(Records from a collection)
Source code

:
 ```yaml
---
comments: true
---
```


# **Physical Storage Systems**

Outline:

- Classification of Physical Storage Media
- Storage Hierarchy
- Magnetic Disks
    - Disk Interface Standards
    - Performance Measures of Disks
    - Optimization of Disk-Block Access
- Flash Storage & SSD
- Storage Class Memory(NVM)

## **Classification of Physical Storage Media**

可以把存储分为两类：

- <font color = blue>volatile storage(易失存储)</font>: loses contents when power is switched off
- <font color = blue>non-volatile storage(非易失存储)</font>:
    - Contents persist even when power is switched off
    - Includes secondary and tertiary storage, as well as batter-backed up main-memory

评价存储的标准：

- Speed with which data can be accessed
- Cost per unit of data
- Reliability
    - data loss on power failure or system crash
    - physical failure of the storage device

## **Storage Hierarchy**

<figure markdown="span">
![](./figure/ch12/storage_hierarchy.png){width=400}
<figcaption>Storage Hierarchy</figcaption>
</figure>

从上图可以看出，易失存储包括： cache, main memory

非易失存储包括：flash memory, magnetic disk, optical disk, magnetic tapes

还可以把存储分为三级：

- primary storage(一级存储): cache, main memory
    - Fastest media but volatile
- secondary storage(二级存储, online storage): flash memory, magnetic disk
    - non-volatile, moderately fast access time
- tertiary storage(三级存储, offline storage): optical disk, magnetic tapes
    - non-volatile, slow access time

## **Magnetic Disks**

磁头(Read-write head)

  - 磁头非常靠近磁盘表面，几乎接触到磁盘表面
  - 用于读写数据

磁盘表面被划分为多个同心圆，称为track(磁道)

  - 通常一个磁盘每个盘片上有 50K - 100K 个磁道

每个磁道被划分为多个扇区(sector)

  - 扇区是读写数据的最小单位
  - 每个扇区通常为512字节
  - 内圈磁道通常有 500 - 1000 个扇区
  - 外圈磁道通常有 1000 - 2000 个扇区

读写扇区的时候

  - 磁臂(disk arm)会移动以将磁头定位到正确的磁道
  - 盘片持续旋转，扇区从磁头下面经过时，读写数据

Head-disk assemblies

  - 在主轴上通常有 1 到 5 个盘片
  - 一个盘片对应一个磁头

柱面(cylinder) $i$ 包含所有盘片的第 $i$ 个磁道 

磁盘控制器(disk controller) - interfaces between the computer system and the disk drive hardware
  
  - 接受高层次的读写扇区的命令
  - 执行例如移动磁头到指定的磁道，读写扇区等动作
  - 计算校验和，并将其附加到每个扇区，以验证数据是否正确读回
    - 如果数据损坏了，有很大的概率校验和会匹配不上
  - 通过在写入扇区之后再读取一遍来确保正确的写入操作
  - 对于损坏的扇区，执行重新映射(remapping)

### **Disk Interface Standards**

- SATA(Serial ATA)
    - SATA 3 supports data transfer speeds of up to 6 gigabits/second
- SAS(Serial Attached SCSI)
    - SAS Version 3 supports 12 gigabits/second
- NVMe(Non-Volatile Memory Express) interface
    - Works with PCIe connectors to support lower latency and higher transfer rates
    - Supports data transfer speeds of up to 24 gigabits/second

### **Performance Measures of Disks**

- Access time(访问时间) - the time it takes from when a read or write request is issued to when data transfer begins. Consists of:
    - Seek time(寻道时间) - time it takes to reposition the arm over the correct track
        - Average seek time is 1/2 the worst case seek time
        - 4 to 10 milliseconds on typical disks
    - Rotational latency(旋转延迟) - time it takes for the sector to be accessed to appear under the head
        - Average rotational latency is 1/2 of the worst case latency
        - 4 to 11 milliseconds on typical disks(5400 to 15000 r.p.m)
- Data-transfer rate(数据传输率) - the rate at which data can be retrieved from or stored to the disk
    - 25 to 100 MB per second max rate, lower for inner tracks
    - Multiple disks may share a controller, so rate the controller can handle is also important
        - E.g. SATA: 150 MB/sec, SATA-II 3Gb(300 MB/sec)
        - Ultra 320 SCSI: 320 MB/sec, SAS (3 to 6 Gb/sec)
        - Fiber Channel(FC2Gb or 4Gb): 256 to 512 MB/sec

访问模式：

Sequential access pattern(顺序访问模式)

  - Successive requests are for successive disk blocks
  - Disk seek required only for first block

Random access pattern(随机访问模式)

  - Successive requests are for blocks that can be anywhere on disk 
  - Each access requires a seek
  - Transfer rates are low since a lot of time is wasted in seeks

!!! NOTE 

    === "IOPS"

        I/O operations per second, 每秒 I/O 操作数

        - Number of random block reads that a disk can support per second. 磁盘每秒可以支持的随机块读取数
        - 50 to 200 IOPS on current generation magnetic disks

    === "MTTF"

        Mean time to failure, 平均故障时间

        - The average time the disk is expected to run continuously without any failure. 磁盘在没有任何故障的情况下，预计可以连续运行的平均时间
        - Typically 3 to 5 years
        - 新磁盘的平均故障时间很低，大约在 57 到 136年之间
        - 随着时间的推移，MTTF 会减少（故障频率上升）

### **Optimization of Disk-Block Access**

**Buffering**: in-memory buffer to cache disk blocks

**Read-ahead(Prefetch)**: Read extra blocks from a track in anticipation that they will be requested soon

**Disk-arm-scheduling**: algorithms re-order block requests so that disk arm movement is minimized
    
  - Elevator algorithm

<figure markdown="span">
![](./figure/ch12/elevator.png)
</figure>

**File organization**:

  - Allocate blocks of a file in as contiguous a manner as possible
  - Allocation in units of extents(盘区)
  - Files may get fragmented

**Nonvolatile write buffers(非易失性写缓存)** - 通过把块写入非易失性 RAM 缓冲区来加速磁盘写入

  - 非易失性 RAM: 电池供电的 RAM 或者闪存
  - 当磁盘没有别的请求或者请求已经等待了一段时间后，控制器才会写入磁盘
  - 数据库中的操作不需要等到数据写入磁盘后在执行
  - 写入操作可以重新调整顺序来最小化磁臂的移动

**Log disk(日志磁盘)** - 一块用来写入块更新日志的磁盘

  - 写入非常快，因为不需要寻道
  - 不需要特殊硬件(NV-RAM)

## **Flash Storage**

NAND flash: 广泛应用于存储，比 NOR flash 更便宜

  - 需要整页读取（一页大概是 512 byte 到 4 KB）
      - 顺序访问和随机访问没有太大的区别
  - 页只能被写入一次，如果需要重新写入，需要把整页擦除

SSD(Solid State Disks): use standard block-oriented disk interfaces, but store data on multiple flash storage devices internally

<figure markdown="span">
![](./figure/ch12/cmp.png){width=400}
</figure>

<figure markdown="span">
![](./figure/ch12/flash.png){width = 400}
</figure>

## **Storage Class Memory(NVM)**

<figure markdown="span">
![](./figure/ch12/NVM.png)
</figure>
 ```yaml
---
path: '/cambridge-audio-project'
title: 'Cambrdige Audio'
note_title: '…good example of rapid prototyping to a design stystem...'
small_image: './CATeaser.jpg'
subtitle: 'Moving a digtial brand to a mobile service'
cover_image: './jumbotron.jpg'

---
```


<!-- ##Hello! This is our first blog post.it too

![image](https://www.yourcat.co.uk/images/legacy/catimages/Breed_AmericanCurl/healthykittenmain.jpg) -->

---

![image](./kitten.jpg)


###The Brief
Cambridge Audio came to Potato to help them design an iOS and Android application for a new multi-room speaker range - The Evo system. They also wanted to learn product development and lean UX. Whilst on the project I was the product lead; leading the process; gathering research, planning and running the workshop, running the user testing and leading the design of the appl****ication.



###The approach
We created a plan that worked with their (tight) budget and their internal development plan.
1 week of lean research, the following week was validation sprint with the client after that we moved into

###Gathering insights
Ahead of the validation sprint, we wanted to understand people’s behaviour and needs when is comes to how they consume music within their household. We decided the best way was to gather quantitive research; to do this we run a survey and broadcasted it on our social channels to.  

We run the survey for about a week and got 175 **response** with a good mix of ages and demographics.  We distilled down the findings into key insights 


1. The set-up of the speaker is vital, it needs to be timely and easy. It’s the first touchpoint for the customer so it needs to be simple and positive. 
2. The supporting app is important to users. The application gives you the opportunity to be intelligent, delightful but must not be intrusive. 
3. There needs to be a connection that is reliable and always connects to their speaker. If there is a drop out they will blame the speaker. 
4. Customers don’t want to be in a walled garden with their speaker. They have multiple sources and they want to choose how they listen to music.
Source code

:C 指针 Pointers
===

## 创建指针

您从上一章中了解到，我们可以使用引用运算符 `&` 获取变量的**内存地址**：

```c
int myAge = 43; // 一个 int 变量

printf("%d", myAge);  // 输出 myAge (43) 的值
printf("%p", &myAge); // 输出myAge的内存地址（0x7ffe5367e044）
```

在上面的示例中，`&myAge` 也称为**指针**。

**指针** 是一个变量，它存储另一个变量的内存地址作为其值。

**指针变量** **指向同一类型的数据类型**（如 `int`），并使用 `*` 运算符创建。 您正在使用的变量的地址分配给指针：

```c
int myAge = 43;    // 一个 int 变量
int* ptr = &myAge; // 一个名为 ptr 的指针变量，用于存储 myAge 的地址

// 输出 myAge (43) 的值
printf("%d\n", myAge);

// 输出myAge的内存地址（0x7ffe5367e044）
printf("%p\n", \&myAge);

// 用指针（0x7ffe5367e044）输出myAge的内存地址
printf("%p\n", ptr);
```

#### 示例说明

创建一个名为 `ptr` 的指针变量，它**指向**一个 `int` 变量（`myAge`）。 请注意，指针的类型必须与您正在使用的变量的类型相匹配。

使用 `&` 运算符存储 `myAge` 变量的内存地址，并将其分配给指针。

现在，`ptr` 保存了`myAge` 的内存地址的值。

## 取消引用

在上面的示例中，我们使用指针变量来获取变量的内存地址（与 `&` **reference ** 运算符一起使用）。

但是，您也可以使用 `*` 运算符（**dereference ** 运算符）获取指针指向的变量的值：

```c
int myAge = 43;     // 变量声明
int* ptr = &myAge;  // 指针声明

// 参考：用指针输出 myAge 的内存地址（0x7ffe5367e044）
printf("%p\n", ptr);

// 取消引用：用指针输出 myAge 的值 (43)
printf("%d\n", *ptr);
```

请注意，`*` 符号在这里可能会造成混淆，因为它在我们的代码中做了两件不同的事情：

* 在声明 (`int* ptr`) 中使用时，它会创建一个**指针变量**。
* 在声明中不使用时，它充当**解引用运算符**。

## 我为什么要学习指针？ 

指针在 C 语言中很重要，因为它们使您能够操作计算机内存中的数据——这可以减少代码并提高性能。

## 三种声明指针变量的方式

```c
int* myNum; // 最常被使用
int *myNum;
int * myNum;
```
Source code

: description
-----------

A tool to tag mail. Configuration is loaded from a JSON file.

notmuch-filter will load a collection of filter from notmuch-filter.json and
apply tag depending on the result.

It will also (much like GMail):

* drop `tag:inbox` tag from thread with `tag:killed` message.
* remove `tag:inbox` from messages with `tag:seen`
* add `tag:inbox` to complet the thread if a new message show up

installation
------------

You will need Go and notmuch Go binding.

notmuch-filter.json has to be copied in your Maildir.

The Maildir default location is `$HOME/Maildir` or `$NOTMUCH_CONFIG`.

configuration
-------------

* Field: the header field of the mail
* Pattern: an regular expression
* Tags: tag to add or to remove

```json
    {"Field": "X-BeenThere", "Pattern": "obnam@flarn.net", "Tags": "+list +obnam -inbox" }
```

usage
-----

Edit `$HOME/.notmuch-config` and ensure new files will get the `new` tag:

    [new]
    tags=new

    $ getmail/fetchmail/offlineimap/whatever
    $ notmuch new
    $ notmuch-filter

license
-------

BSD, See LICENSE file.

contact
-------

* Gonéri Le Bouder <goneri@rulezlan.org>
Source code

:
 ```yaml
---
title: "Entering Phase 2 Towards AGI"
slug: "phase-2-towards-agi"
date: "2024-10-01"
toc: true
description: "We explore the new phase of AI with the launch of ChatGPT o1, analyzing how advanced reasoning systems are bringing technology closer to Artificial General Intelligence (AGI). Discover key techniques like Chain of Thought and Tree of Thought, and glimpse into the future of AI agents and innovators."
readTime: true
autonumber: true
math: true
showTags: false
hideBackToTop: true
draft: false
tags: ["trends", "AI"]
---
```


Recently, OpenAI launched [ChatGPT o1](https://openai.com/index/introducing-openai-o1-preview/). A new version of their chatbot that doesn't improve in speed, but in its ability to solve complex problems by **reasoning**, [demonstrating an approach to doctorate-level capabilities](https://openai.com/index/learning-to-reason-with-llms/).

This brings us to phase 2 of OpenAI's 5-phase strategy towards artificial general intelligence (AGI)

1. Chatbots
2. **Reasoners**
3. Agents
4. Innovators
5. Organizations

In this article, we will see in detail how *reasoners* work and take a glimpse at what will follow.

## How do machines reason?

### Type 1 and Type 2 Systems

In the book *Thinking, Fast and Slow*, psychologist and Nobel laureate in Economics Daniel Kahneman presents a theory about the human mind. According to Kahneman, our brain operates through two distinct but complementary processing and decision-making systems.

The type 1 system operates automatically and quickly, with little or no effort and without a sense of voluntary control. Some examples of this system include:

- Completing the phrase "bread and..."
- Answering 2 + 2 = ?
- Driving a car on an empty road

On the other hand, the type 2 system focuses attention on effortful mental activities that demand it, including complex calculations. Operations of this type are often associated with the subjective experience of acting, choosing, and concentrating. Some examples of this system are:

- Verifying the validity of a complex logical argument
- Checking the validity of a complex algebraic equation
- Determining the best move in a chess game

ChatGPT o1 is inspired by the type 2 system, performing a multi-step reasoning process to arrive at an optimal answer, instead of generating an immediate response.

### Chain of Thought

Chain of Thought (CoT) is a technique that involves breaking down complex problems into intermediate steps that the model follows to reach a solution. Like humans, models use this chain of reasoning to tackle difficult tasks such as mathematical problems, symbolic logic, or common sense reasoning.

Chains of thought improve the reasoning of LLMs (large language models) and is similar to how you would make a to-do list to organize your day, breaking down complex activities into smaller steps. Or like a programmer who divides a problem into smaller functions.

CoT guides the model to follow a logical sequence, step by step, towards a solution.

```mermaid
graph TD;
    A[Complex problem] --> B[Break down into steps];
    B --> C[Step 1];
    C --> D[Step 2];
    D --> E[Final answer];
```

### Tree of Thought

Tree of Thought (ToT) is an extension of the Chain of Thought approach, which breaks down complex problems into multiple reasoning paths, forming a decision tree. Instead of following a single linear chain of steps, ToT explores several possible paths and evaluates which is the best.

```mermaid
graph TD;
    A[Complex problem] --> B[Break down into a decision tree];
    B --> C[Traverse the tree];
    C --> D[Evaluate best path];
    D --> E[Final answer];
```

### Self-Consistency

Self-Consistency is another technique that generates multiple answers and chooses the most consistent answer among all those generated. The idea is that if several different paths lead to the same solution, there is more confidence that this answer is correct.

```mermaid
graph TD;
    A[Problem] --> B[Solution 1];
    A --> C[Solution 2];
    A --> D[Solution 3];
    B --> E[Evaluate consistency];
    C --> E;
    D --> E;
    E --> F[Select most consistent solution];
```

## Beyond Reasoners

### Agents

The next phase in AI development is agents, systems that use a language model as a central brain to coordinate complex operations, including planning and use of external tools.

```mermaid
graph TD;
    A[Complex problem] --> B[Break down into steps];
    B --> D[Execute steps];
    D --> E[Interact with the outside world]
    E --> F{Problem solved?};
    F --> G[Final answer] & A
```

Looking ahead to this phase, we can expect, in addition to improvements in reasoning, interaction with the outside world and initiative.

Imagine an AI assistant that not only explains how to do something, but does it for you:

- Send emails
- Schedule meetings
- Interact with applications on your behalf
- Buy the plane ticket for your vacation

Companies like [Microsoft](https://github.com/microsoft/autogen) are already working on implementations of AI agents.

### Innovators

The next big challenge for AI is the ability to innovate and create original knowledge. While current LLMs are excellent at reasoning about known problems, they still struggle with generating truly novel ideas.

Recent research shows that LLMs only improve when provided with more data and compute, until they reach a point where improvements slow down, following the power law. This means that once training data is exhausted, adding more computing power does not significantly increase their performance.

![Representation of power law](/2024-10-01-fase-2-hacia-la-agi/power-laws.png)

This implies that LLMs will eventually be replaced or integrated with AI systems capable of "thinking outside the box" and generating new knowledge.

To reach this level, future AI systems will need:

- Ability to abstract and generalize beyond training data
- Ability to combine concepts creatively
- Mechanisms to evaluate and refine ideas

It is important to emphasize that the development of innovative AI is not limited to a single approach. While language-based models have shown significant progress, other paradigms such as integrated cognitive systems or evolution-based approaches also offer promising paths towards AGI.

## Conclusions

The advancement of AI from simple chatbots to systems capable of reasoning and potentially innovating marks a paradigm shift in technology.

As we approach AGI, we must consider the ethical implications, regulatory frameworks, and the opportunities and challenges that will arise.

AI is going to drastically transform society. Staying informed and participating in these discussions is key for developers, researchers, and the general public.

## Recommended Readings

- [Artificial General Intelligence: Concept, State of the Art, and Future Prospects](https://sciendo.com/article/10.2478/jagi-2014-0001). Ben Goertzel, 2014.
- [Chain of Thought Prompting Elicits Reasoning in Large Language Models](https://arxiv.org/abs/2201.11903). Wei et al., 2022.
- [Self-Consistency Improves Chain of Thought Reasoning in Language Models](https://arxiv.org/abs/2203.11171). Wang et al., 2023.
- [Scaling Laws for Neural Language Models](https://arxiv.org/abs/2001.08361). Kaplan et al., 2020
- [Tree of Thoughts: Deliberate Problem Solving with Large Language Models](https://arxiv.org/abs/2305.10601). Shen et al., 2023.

* _Task prompt_:
Using the data above, reproduce exactly the lines from the line that contains "## Recommended Readings" through the line that contains "- [Self-Consistency Improves", including both.

* _Answer space_:
## Recommended Readings

- [Artificial General Intelligence: Concept, State of the Art, and Future Prospects](https://sciendo.com/article/10.2478/jagi-2014-0001). Ben Goertzel, 2014.
- [Chain of Thought Prompting Elicits Reasoning in Large Language Models](https://arxiv.org/abs/2201.11903). Wei et al., 2022.
- [Self-Consistency Improves Chain of Thought Reasoning in Language Models](https://arxiv.org/abs/2203.11171). Wang et al., 2023.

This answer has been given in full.